Science —

Revisiting why incompetents think they’re awesome

Dunning-Kruger study today: The uninformed aren't as doomed as the Web suggests.

Revisiting why incompetents think they’re awesome
Aurich Lawson
Another election day in the US is rapidly approaching (Tuesday, Nov. 8—mark your calendars!). So for no reason in particular, we're resurfacing our close examination of the Dunning-Kruger effect from May 25, 2012.

In 1999 a pair of researchers published a paper called "Unskilled and Unaware of It: How Difficulties in Recognizing One's Own Incompetence Lead to Inflated Self-Assessments (PDF)." David Dunning and Justin Kruger (both at Cornell University's Department of Psychology at the time) conducted a series of four studies showing that, in certain cases, people who are very bad at something think they are actually pretty good. They showed that to assess your own expertise at something, you need to have a certain amount of expertise already.

Remember the 2008 election campaign? The financial markets were going crazy, and banks that were "too big to fail" were bailed out by the government. Smug EU officials proclaimed that all was well within the EU—even while they were bailing out a number of financial institutions. Fast forward to 2012, and the EU is looking at hard times. Greece can't pay its debt. Italy can, but the markets don't trust it to be able to.
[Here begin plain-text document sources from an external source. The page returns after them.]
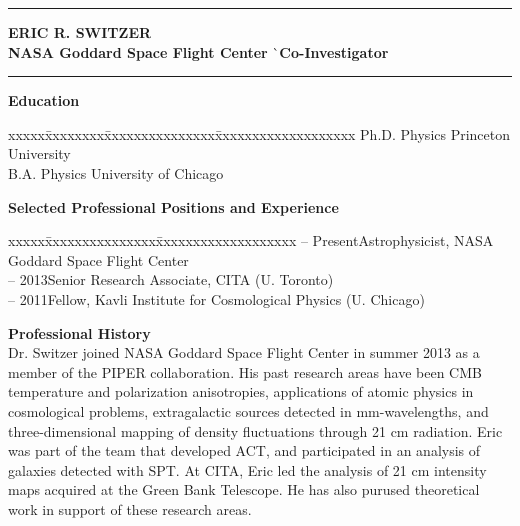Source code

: \documentclass[12pt]{article}
\begin{document}
\hrule height .7pt
\vspace{-3mm}
\noindent
\begin{tabbing}
{\bf ERIC R. SWITZER} \` \\
\small{{\bf NASA Goddard Space Flight Center}} \` \small{{\bf Co-Investigator}} \\
\end{tabbing}
\vspace{-9mm}
\hrule height .7pt

\vspace{5mm}
\small{
\noindent
{\bf Education}
\vspace{-3mm}
\begin{tabbing}
xxxxx\=xxxxxxxx\=xxxxxxxxxxxxxxx\=xxxxxxxxxxxxxxxxxxx\kill
{} \> Ph.D. Physics \> Princeton University \\
 \> B.A. Physics \> University of Chicago \\
\end{tabbing}}

\vspace{-5mm}
\small{
\noindent
{\bf Selected Professional Positions and Experience}
\vspace{-3mm}
\begin{tabbing}
xxxxx\=xxxxxxxxxxxxxxx\=xxxxxxxxxxxxxxxxxxx\kill
{} -- Present\>Astrophysicist, NASA Goddard Space Flight Center \\
 -- 2013\>Senior Research Associate, CITA (U. Toronto) \\
 -- 2011\>Fellow, Kavli Institute for Cosmological Physics (U. Chicago) \\
\end{tabbing}}

\vspace{-2mm}
\small{
\noindent
{\bf Professional History}\\
Dr. Switzer joined NASA Goddard Space Flight Center in summer 2013 as a member
of the PIPER collaboration. His past research areas have been CMB temperature
and polarization anisotropies, applications of atomic physics in cosmological
problems, extragalactic sources detected in mm-wavelengths, and
three-dimensional mapping of density fluctuations through 21 cm radiation. Eric
was part of the team that developed ACT, and participated in an analysis of
galaxies detected with SPT. At CITA, Eric led the analysis of 21 cm intensity
maps acquired at the Green Bank Telescope. He has also purused theoretical work
in support of these research areas.
}

\vspace{5mm}
\begin{list}{}{%
\setlength{\topsep}{0pt}%
\setlength{\leftmargin}{0.1in}%
\setlength{\listparindent}{-0.1in}%
\setlength{\itemindent}{-0.1in}%
\setlength{\parsep}{\parskip}%
}%

\end{list}
\end{document}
Spain and Portugal are teetering around like toddlers just waiting for the market to give them one good push. Members of the public are behaving like teenagers, screaming "F**k you," while flipping the bird. The markets are reacting like drunk parents, and the resulting bruises are going to take a while to heal.

In all of this, uninformed idiots blame the Greeks for being lazy, the Germans for being too strict, and everyone but themselves. Newspapers, blogs, and television are filled with wise commentary hailing the return of the gold standard, the breakup of the Euro, or any number of sensible and not-so-sensible ideas. How are we to parse all this information? Do any of these people know what they are talking about? And if anyone does, how can we know which ones to listen to? The research of Dunning and Kruger may well tell us there is no way to figure out the answers to any of these questions. That is kind of scary.

It has been more than 10 years since Dunning and Kruger published their work. I suspect it has become required reading in psychology courses. It's also a paper that has important implications for learning and communication, so what has happened since? Have the results held up? Are they universal? And what can we do to avoid falling victim to our own inabilities?

"The paper gave voice to an observation that people make about their peers, but that they don’t know how to express," Dunning said.

This paper has become a cult classic. It is well-written—humor interspersed with robust data, and conclusions that are discussed in a thorough and accessible way. I wondered if Dunning knew that this paper would become such a classic, and when I spoke with him he responded quite to the contrary. "I frankly thought the paper would never be published," Dunning said. "It really doesn’t fit the usual structure of a modern-day research psychology finding. A wise editor who got it and good reviewers showed me wrong there. I am struck just with how long and how much this idea has gone viral in so many areas."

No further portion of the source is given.